Кротич, не предполагая розыгрыша, шагнул под дождь, и подсвечиваемый холодным огнём молний, направился к корпусу, смотревшему на него пустыми оконными провалами. Образ аквариума, пришедший из детства, снова возник в глазах Анатолия. Там тоже на дне лежал завалившийся набок игрушечный – утонувший корабль, в ржавые, заилённые иллюминаторы которого тыкались любопытными носами вездесущие рыбы. А над всем этим – феерическое сияние мигающих разноцветных лампочек. Рыбки подплывали к нему, бестолково таращились и, так ничего не соображая, уплывали кружить и кружить в заколдовано-замкнутом круге своей аквариумно-умной жизни. Не так ли и он теперь смотрел сквозь стёкла своих потерявших диоптрии очков на скособочившееся здание АБКа? И под ним, и над ним трещало, гремело, полыхало. Серебристой рыбёшкой аквариума казался себе Анатолий. Разве могли хладнокровные умники знать, что корабль тот игрушечный, декоративный и его не поднять им на своих плавниках, не заставить взбурлить пузырящийся омут. Но и он, Анатолий, хладнокровный, боец-комиссар, разве может и он удержать на плаву только что созданное его отрядом детище – АБКа? Должен, обязан! Он уже заряжён проектом развития города, проектом с морем проблем! Ливень огня и воды, – ярких вспышек и разрываемых с треском облаков – ослеплял, оглушал Анатолия. Но не сумасшествием полнились в эти минуты голова и сердце комиссара, а решимостью всё связать, не дать разорваться уже пойманным им нитям дела и душ, не дать разлететься отряду на группки бойцов, а точнее уже и не бойцов. Просто студентов, побитых жизнью, коварством бед. Не дать! Но что сделать? Как быть? Где этот бот-аргумент, чтобы всех удержать на плаву? Кротич вошёл в здание, поднялся наверх, скользя и падая на мокрых газобетонных полах, подобрался к торцу, выходящему к столовой, посмотрел вниз в водопад, за которым под навесом столовой стаей рыб кишела бойцовская рать. Он прислушался и уловил крики десятков бойцов, требовавших закончить эту бессмысленную пытку неудачных работ. И тогда вдруг шальная, безумная мысль взорвалась в хладнокровной голове Анатолия. Он вдруг хрипло, будто смеясь над собой, над увиденным, злым, беспощадным крушением уже почти выстроенного отрядом главного объекта, закричал:

– Бойцы, бо-ля! Аврал! Все по местам!

И визгливо запел:

Наверх вы, товарищи, – бо-ля, все по местам,

Последний парад наступает,

Врагу не сдаётся наш гордый бо– ля, А БэКа,

Пощады никто не желает…

Он пел и смеялся, смеялся и пел…

– Наверх вы, бойцы, боля! Все по местам!

По местам! Бойцы, бо-ля! По местам! С богом!

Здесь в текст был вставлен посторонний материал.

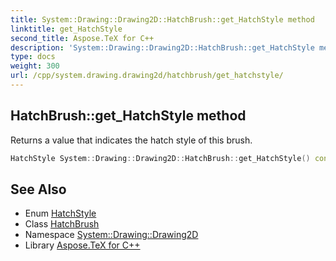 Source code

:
 ```yaml
---
title: System::Drawing::Drawing2D::HatchBrush::get_HatchStyle method
linktitle: get_HatchStyle
second_title: Aspose.TeX for C++
description: 'System::Drawing::Drawing2D::HatchBrush::get_HatchStyle method. Returns a value that indicates the hatch style of this brush in C++.'
type: docs
weight: 300
url: /cpp/system.drawing.drawing2d/hatchbrush/get_hatchstyle/
---
```

## HatchBrush::get_HatchStyle method


Returns a value that indicates the hatch style of this brush.

```cpp
HatchStyle System::Drawing::Drawing2D::HatchBrush::get_HatchStyle() const
```

## See Also

* Enum [HatchStyle](../../hatchstyle/)
* Class [HatchBrush](../)
* Namespace [System::Drawing::Drawing2D](../../)
* Library [Aspose.TeX for C++](../../../)
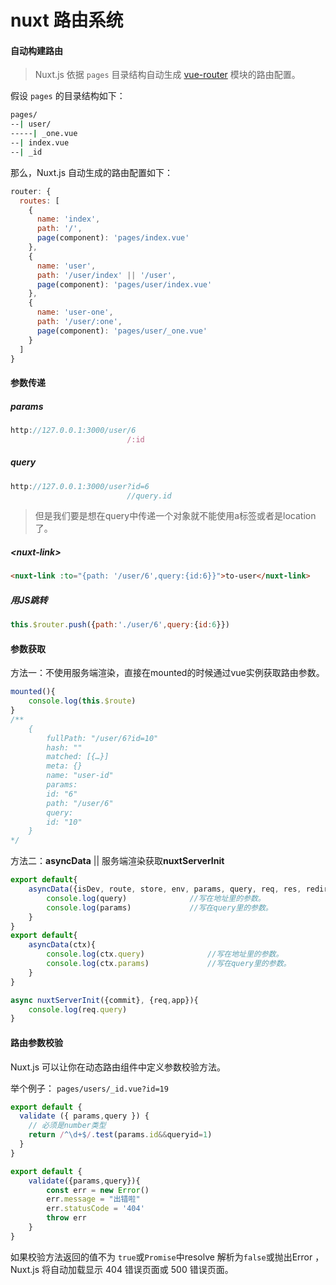 # nuxt 路由系统

#### 自动构建路由

> Nuxt.js 依据 `pages` 目录结构自动生成 [vue-router](https://github.com/vuejs/vue-router) 模块的路由配置。

假设 `pages` 的目录结构如下：

```cmd
pages/
--| user/
-----| _one.vue
--| index.vue
--| _id
```

那么，Nuxt.js 自动生成的路由配置如下：

```js
router: {
  routes: [
    {
      name: 'index',
      path: '/',
      page(component): 'pages/index.vue'
    },
    {
      name: 'user',
      path: '/user/index' || '/user',
      page(component): 'pages/user/index.vue'
    },
    {
      name: 'user-one',
      path: '/user/:one',
      page(component): 'pages/user/_one.vue'
    }
  ]
}
```

#### 参数传递

##### params

```js
http://127.0.0.1:3000/user/6
						  /:id
```

##### query

```js
http://127.0.0.1:3000/user?id=6
						  //query.id
```

> 但是我们要是想在query中传递一个对象就不能使用a标签或者是location了。

##### \<nuxt-link\>

```html
<nuxt-link :to="{path: '/user/6',query:{id:6}}">to-user</nuxt-link>
```

##### 用JS跳转

```js
this.$router.push({path:'./user/6',query:{id:6}})
```

#### 参数获取

方法一：不使用服务端渲染，直接在mounted的时候通过vue实例获取路由参数。

```js
mounted(){
    console.log(this.$route)
}
/**
    {
        fullPath: "/user/6?id=10"
        hash: ""
        matched: [{…}]
        meta: {}
        name: "user-id"
        params:
        id: "6"
        path: "/user/6"
        query:
        id: "10"
    }
*/
```

方法二：**asyncData** || 服务端渲染获取**nuxtServerInit**

```js
export default{
	asyncData({isDev, route, store, env, params, query, req, res, redirect, error}){
		console.log(query)				//写在地址里的参数。
		console.log(params)				//写在query里的参数。
	}
}
export default{
	asyncData(ctx){
		console.log(ctx.query)				//写在地址里的参数。
		console.log(ctx.params)				//写在query里的参数。
	}
}
```

```js
async nuxtServerInit({commit}, {req,app}){
	console.log(req.query)
}
```

#### 路由参数校验

Nuxt.js 可以让你在动态路由组件中定义参数校验方法。

举个例子： `pages/users/_id.vue?id=19`

```js
export default {
  validate ({ params,query }) {
    // 必须是number类型
    return /^\d+$/.test(params.id&&queryid=1)
  }
}

export default {
    validate({params,query}){
        const err = new Error()
        err.message = "出错啦"
        err.statusCode = '404'
        throw err
    }
}
```

如果校验方法返回的值不为 `true`或`Promise`中resolve 解析为`false`或抛出Error ， Nuxt.js 将自动加载显示 404 错误页面或 500 错误页面。

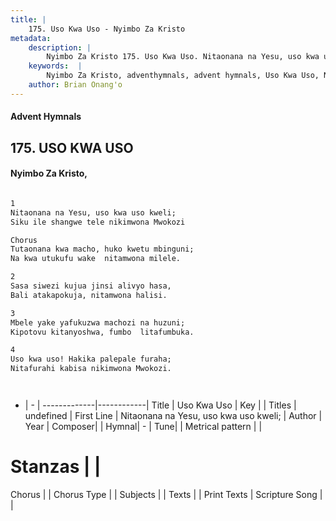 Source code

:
 ```yaml
---
title: |
    175. Uso Kwa Uso - Nyimbo Za Kristo
metadata:
    description: |
        Nyimbo Za Kristo 175. Uso Kwa Uso. Nitaonana na Yesu, uso kwa uso kweli;  Siku ile shangwe tele nikimwona Mwokozi  Chorus Tutaonana kwa macho, huko kwetu mbinguni;  Na kwa utukufu wake  nitamwona milele.  
    keywords:  |
        Nyimbo Za Kristo, adventhymnals, advent hymnals, Uso Kwa Uso, Nitaonana na Yesu, uso kwa uso kweli; . 
    author: Brian Onang'o
---
```


#### Advent Hymnals
## 175. USO KWA USO
####  Nyimbo Za Kristo,

```txt

1
Nitaonana na Yesu, uso kwa uso kweli; 
Siku ile shangwe tele nikimwona Mwokozi

Chorus
Tutaonana kwa macho, huko kwetu mbinguni; 
Na kwa utukufu wake  nitamwona milele.

2
Sasa siwezi kujua jinsi alivyo hasa, 
Bali atakapokuja, nitamwona halisi.

3
Mbele yake yafukuzwa machozi na huzuni; 
Kipotovu kitanyoshwa, fumbo  litafumbuka.

4
Uso kwa uso! Hakika palepale furaha; 
Nitafurahi kabisa nikimwona Mwokozi. 




```

- |   -  |
-------------|------------|
Title | Uso Kwa Uso |
Key |  |
Titles | undefined |
First Line | Nitaonana na Yesu, uso kwa uso kweli;  |
Author | 
Year | 
Composer| |
Hymnal|  - |
Tune|  |
Metrical pattern | |
# Stanzas |  |
Chorus |  |
Chorus Type |  |
Subjects | |
Texts |  |
Print Texts | 
Scripture Song |  |
    

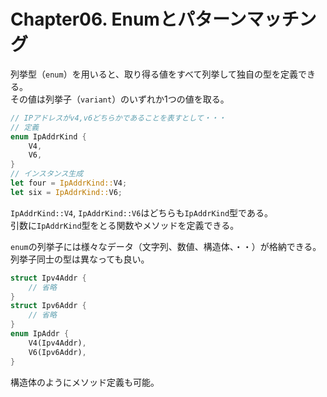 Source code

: # Chapter06. Enumとパターンマッチング
列挙型（`enum`）を用いると、取り得る値をすべて列挙して独自の型を定義できる。  
その値は列挙子（`variant`）のいずれか1つの値を取る。
```Rust
// IPアドレスがv4,v6どちらかであることを表すとして・・・
// 定義
enum IpAddrKind {
    V4,
    V6,
}
// インスタンス生成
let four = IpAddrKind::V4;
let six = IpAddrKind::V6;
```
`IpAddrKind::V4`, `IpAddrKind::V6`はどちらも`IpAddrKind`型である。  
引数に`IpAddrKind`型をとる関数やメソッドを定義できる。

`enum`の列挙子には様々なデータ（文字列、数値、構造体、・・）が格納できる。  
列挙子同士の型は異なっても良い。
```Rust
struct Ipv4Addr {
    // 省略
}
struct Ipv6Addr {
    // 省略
}
enum IpAddr {
    V4(Ipv4Addr),
    V6(Ipv6Addr),
}
```
構造体のようにメソッド定義も可能。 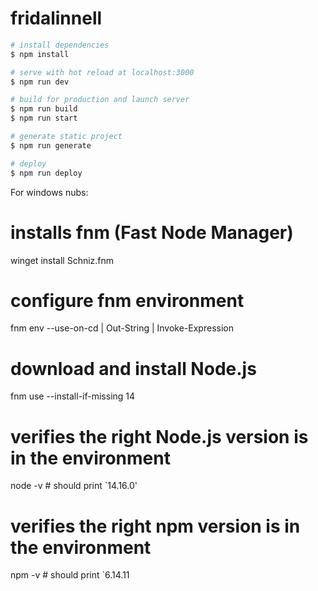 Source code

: # fridalinnell

```bash
# install dependencies
$ npm install

# serve with hot reload at localhost:3000
$ npm run dev

# build for production and launch server
$ npm run build
$ npm run start

# generate static project
$ npm run generate

# deploy
$ npm run deploy
```

For windows nubs:
# installs fnm (Fast Node Manager)
winget install Schniz.fnm

# configure fnm environment
fnm env --use-on-cd | Out-String | Invoke-Expression

# download and install Node.js
fnm use --install-if-missing 14

# verifies the right Node.js version is in the environment
node -v # should print `14.16.0'

# verifies the right npm version is in the environment
npm -v # should print `6.14.11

– Ты чего? Ошизел!? Варяг нашёлся, – рявкнул ему Пройдоха. – Слезай оттуда! Загремишь, Анатолий, не с богом, а с чёртом! Двинулся мужик! Концерт окончен!

– Слушайте, бойцы, бо-ля! Сейчас и вы у меня запоёте. Не надо плакать! По народной примете всё, что начинается в дождь, хорошо кончается!

– Хорошо кончается то, что хорошо кончается! Слезай, камикадзе! А не то мы сами тебе харакири сделаем! – поддержал Пройдоху Сухов.

– Наш объект – это первый камень из проекта создания экологически замкнутого города будущего. Вы слышите меня, черти? Я вам не бог, бо-ля! Я комиссар! Я не требую от вас мне молиться, но запомните мои слова: я не слезу с этого мамонта, пока вы не соберёте брусья, брёвна, разбросанные по территории, и не соорудите из них под рамбалкой опорные колодцы. Мы удержим его на плаву, он не потонет у нас! Не теряйте ни минуты, бойцы! Тащите всё, что может лежать! Быстрей! Ибо вы видите своего комиссара в последний раз! И АбыКак будет мой саркофаг! Фак ю фак!

– Во, комиссар – во – факерист! Что придумал. Павка Корчагин! Давай, бойцы, за дело! – призвал и Пройдоха.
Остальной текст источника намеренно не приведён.